Start of MATERIAL TO PROCESS

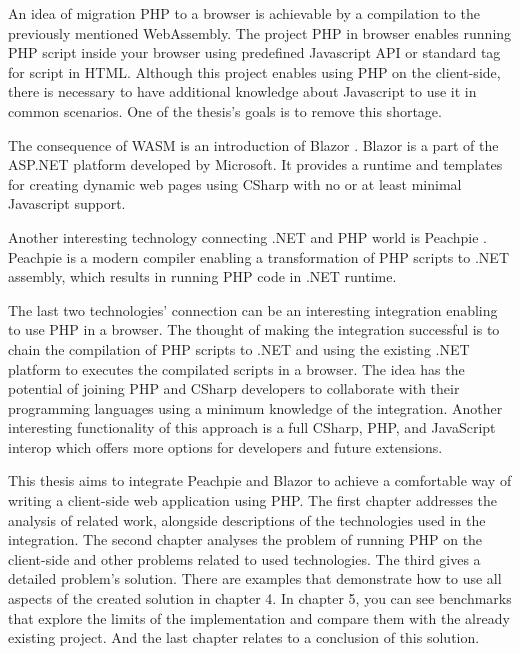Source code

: An idea of migration PHP to a browser is achievable by a compilation to the previously mentioned WebAssembly.
The project PHP in browser  enables running PHP script inside your browser using predefined Javascript API or standard tag for script in HTML.
Although this project enables using PHP on the client-side, there is necessary to have additional knowledge about Javascript to use it in common scenarios.
One of the thesis's goals is to remove this shortage.

The consequence of WASM is an introduction of Blazor .
Blazor is a part of the ASP.NET platform developed by Microsoft.
It provides a runtime and templates for creating dynamic web pages using CSharp with no or at least minimal Javascript support.

Another interesting technology connecting .NET and PHP world is Peachpie .
Peachpie is a modern compiler enabling a transformation of PHP scripts to .NET assembly, which results in running PHP code in .NET runtime.

The last two technologies' connection can be an interesting integration enabling to use PHP in a browser.
The thought of making the integration successful is to chain the compilation of PHP scripts to .NET and using the existing .NET platform to executes the compilated scripts in a browser.
The idea has the potential of joining PHP and CSharp developers to collaborate with their programming languages using a minimum knowledge of the integration.
Another interesting functionality of this approach is a full CSharp, PHP, and JavaScript interop which offers more options for developers and future extensions.

This thesis aims to integrate Peachpie and Blazor to achieve a comfortable way of writing a client-side web application using PHP.
The first chapter addresses the analysis of related work, alongside descriptions of the technologies used in the integration.
The second chapter analyses the problem of running PHP on the client-side and other problems related to used technologies.
The third gives a detailed problem's solution.
There are examples that demonstrate how to use all aspects of the created solution in chapter 4.
In chapter 5, you can see benchmarks that explore the limits of the implementation and compare them with the already existing project.
And the last chapter relates to a conclusion of this solution.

End of MATERIAL TO PROCESS

— EXERCISE —
All that is needed is the exact run of lines above from the line containing "The thought of" through the line containing "This thesis aims", both of them included.

— SOLUTION TO THIS EXERCISE —
The thought of making the integration successful is to chain the compilation of PHP scripts to .NET and using the existing .NET platform to executes the compilated scripts in a browser.
The idea has the potential of joining PHP and CSharp developers to collaborate with their programming languages using a minimum knowledge of the integration.
Another interesting functionality of this approach is a full CSharp, PHP, and JavaScript interop which offers more options for developers and future extensions.

This thesis aims to integrate Peachpie and Blazor to achieve a comfortable way of writing a client-side web application using PHP.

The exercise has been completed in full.